DATA UNDER STUDY
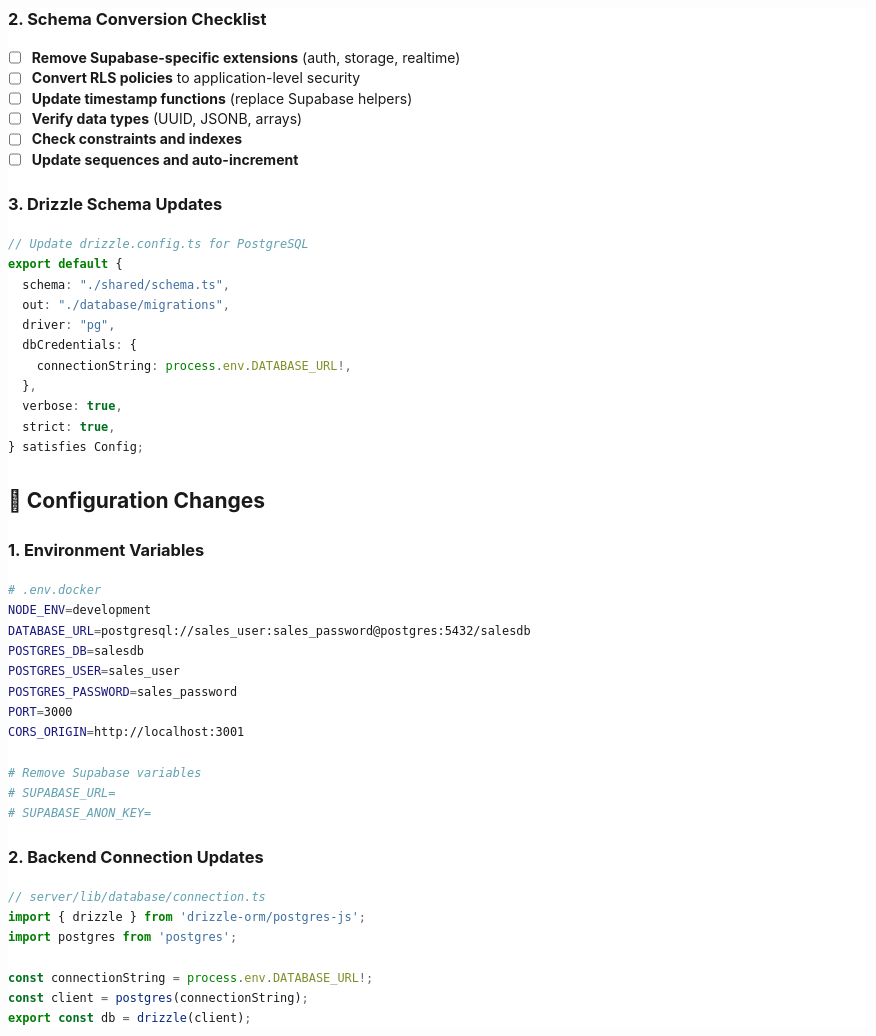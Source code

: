 ### **2. Schema Conversion Checklist**
- [ ] **Remove Supabase-specific extensions** (auth, storage, realtime)
- [ ] **Convert RLS policies** to application-level security
- [ ] **Update timestamp functions** (replace Supabase helpers)
- [ ] **Verify data types** (UUID, JSONB, arrays)
- [ ] **Check constraints and indexes**
- [ ] **Update sequences and auto-increment**

### **3. Drizzle Schema Updates**
```typescript
// Update drizzle.config.ts for PostgreSQL
export default {
  schema: "./shared/schema.ts",
  out: "./database/migrations",
  driver: "pg",
  dbCredentials: {
    connectionString: process.env.DATABASE_URL!,
  },
  verbose: true,
  strict: true,
} satisfies Config;
```

## 🔧 **Configuration Changes**

### **1. Environment Variables**
```bash
# .env.docker
NODE_ENV=development
DATABASE_URL=postgresql://sales_user:sales_password@postgres:5432/salesdb
POSTGRES_DB=salesdb
POSTGRES_USER=sales_user
POSTGRES_PASSWORD=sales_password
PORT=3000
CORS_ORIGIN=http://localhost:3001

# Remove Supabase variables
# SUPABASE_URL=
# SUPABASE_ANON_KEY=
```

### **2. Backend Connection Updates**
```typescript
// server/lib/database/connection.ts
import { drizzle } from 'drizzle-orm/postgres-js';
import postgres from 'postgres';

const connectionString = process.env.DATABASE_URL!;
const client = postgres(connectionString);
export const db = drizzle(client);
```
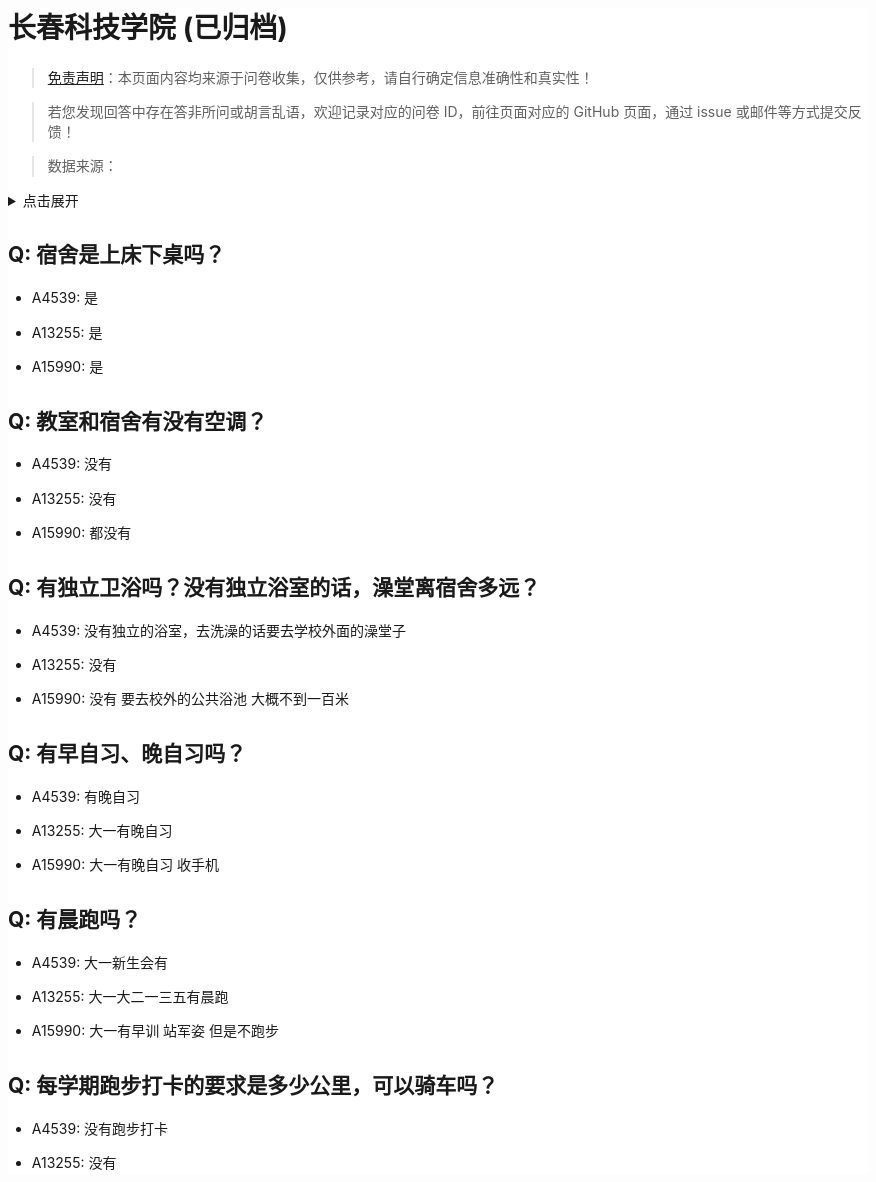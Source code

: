 # 长春科技学院 (已归档)

> [免责声明](https://colleges.chat/#_3)：本页面内容均来源于问卷收集，仅供参考，请自行确定信息准确性和真实性！

> 若您发现回答中存在答非所问或胡言乱语，欢迎记录对应的问卷 ID，前往页面对应的 GitHub 页面，通过 issue 或邮件等方式提交反馈！

> 数据来源：

<details><summary>点击展开</summary></details>

## Q: 宿舍是上床下桌吗？

- A4539: 是

- A13255: 是

- A15990: 是

## Q: 教室和宿舍有没有空调？

- A4539: 没有

- A13255: 没有

- A15990: 都没有

## Q: 有独立卫浴吗？没有独立浴室的话，澡堂离宿舍多远？

- A4539: 没有独立的浴室，去洗澡的话要去学校外面的澡堂子

- A13255: 没有

- A15990: 没有 要去校外的公共浴池 大概不到一百米

## Q: 有早自习、晚自习吗？

- A4539: 有晚自习

- A13255: 大一有晚自习

- A15990: 大一有晚自习 收手机

## Q: 有晨跑吗？

- A4539: 大一新生会有

- A13255: 大一大二一三五有晨跑

- A15990: 大一有早训 站军姿 但是不跑步

## Q: 每学期跑步打卡的要求是多少公里，可以骑车吗？

- A4539: 没有跑步打卡

- A13255: 没有
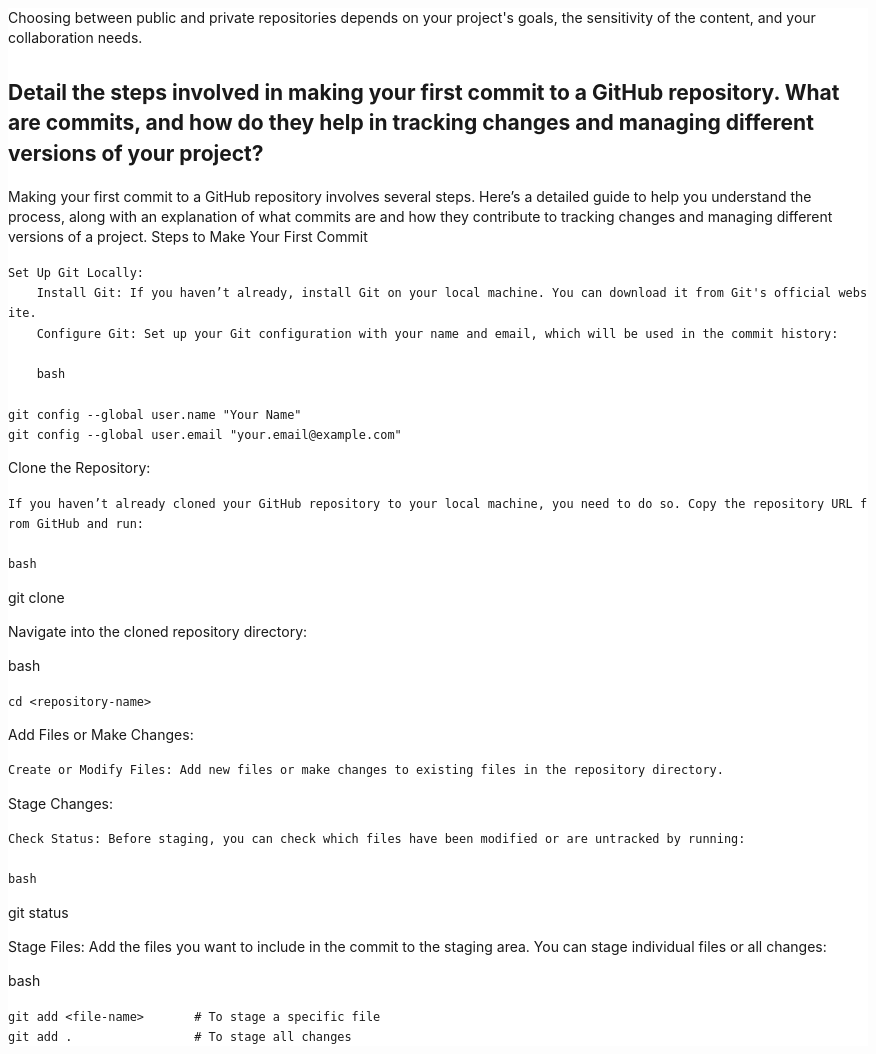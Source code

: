 Choosing between public and private repositories depends on your project's goals, the sensitivity of the content, and your collaboration needs.


## Detail the steps involved in making your first commit to a GitHub repository. What are commits, and how do they help in tracking changes and managing different versions of your project?

Making your first commit to a GitHub repository involves several steps. Here’s a detailed guide to help you understand the process, along with an explanation of what commits are and how they contribute to tracking changes and managing different versions of a project.
Steps to Make Your First Commit

    Set Up Git Locally:
        Install Git: If you haven’t already, install Git on your local machine. You can download it from Git's official website.
        Configure Git: Set up your Git configuration with your name and email, which will be used in the commit history:

        bash

    git config --global user.name "Your Name"
    git config --global user.email "your.email@example.com"

Clone the Repository:

    If you haven’t already cloned your GitHub repository to your local machine, you need to do so. Copy the repository URL from GitHub and run:

    bash

git clone <repository-url>

Navigate into the cloned repository directory:

bash

    cd <repository-name>

Add Files or Make Changes:

    Create or Modify Files: Add new files or make changes to existing files in the repository directory.

Stage Changes:

    Check Status: Before staging, you can check which files have been modified or are untracked by running:

    bash

git status

Stage Files: Add the files you want to include in the commit to the staging area. You can stage individual files or all changes:

bash

    git add <file-name>       # To stage a specific file
    git add .                 # To stage all changes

WORK ITEM
Omit every picture while copying the listing above exactly.

OUTPUT OF THE TASK
Source code

: ### **2. Schema Conversion Checklist**
- [ ] **Remove Supabase-specific extensions** (auth, storage, realtime)
- [ ] **Convert RLS policies** to application-level security
- [ ] **Update timestamp functions** (replace Supabase helpers)
- [ ] **Verify data types** (UUID, JSONB, arrays)
- [ ] **Check constraints and indexes**
- [ ] **Update sequences and auto-increment**

### **3. Drizzle Schema Updates**
```typescript
// Update drizzle.config.ts for PostgreSQL
export default {
  schema: "./shared/schema.ts",
  out: "./database/migrations",
  driver: "pg",
  dbCredentials: {
    connectionString: process.env.DATABASE_URL!,
  },
  verbose: true,
  strict: true,
} satisfies Config;
```

## 🔧 **Configuration Changes**

### **1. Environment Variables**
```bash
# .env.docker
NODE_ENV=development
DATABASE_URL=postgresql://sales_user:sales_password@postgres:5432/salesdb
POSTGRES_DB=salesdb
POSTGRES_USER=sales_user
POSTGRES_PASSWORD=sales_password
PORT=3000
CORS_ORIGIN=http://localhost:3001

# Remove Supabase variables
# SUPABASE_URL=
# SUPABASE_ANON_KEY=
```

### **2. Backend Connection Updates**
```typescript
// server/lib/database/connection.ts
import { drizzle } from 'drizzle-orm/postgres-js';
import postgres from 'postgres';

const connectionString = process.env.DATABASE_URL!;
const client = postgres(connectionString);
export const db = drizzle(client);
```
Source code

: # 长春科技学院 (已归档)

> [免责声明](https://colleges.chat/#_3)：本页面内容均来源于问卷收集，仅供参考，请自行确定信息准确性和真实性！

> 若您发现回答中存在答非所问或胡言乱语，欢迎记录对应的问卷 ID，前往页面对应的 GitHub 页面，通过 issue 或邮件等方式提交反馈！

> 数据来源：

<details><summary>点击展开</summary></details>

## Q: 宿舍是上床下桌吗？

- A4539: 是

- A13255: 是

- A15990: 是

## Q: 教室和宿舍有没有空调？

- A4539: 没有

- A13255: 没有

- A15990: 都没有

## Q: 有独立卫浴吗？没有独立浴室的话，澡堂离宿舍多远？

- A4539: 没有独立的浴室，去洗澡的话要去学校外面的澡堂子

- A13255: 没有

- A15990: 没有 要去校外的公共浴池 大概不到一百米

## Q: 有早自习、晚自习吗？

- A4539: 有晚自习

- A13255: 大一有晚自习

- A15990: 大一有晚自习 收手机

## Q: 有晨跑吗？

- A4539: 大一新生会有

- A13255: 大一大二一三五有晨跑

- A15990: 大一有早训 站军姿 但是不跑步

## Q: 每学期跑步打卡的要求是多少公里，可以骑车吗？

- A4539: 没有跑步打卡

- A13255: 没有
Source code

: Choosing between public and private repositories depends on your project's goals, the sensitivity of the content, and your collaboration needs.


## Detail the steps involved in making your first commit to a GitHub repository. What are commits, and how do they help in tracking changes and managing different versions of your project?

Making your first commit to a GitHub repository involves several steps. Here’s a detailed guide to help you understand the process, along with an explanation of what commits are and how they contribute to tracking changes and managing different versions of a project.
Steps to Make Your First Commit

    Set Up Git Locally:
        Install Git: If you haven’t already, install Git on your local machine. You can download it from Git's official website.
        Configure Git: Set up your Git configuration with your name and email, which will be used in the commit history:

        bash

    git config --global user.name "Your Name"
    git config --global user.email "your.email@example.com"

Clone the Repository:

    If you haven’t already cloned your GitHub repository to your local machine, you need to do so. Copy the repository URL from GitHub and run:

    bash

git clone <repository-url>

Navigate into the cloned repository directory:

bash

    cd <repository-name>

Add Files or Make Changes:

    Create or Modify Files: Add new files or make changes to existing files in the repository directory.

Stage Changes:

    Check Status: Before staging, you can check which files have been modified or are untracked by running:

    bash

git status

Stage Files: Add the files you want to include in the commit to the staging area. You can stage individual files or all changes:

bash

    git add <file-name>       # To stage a specific file
    git add .                 # To stage all changes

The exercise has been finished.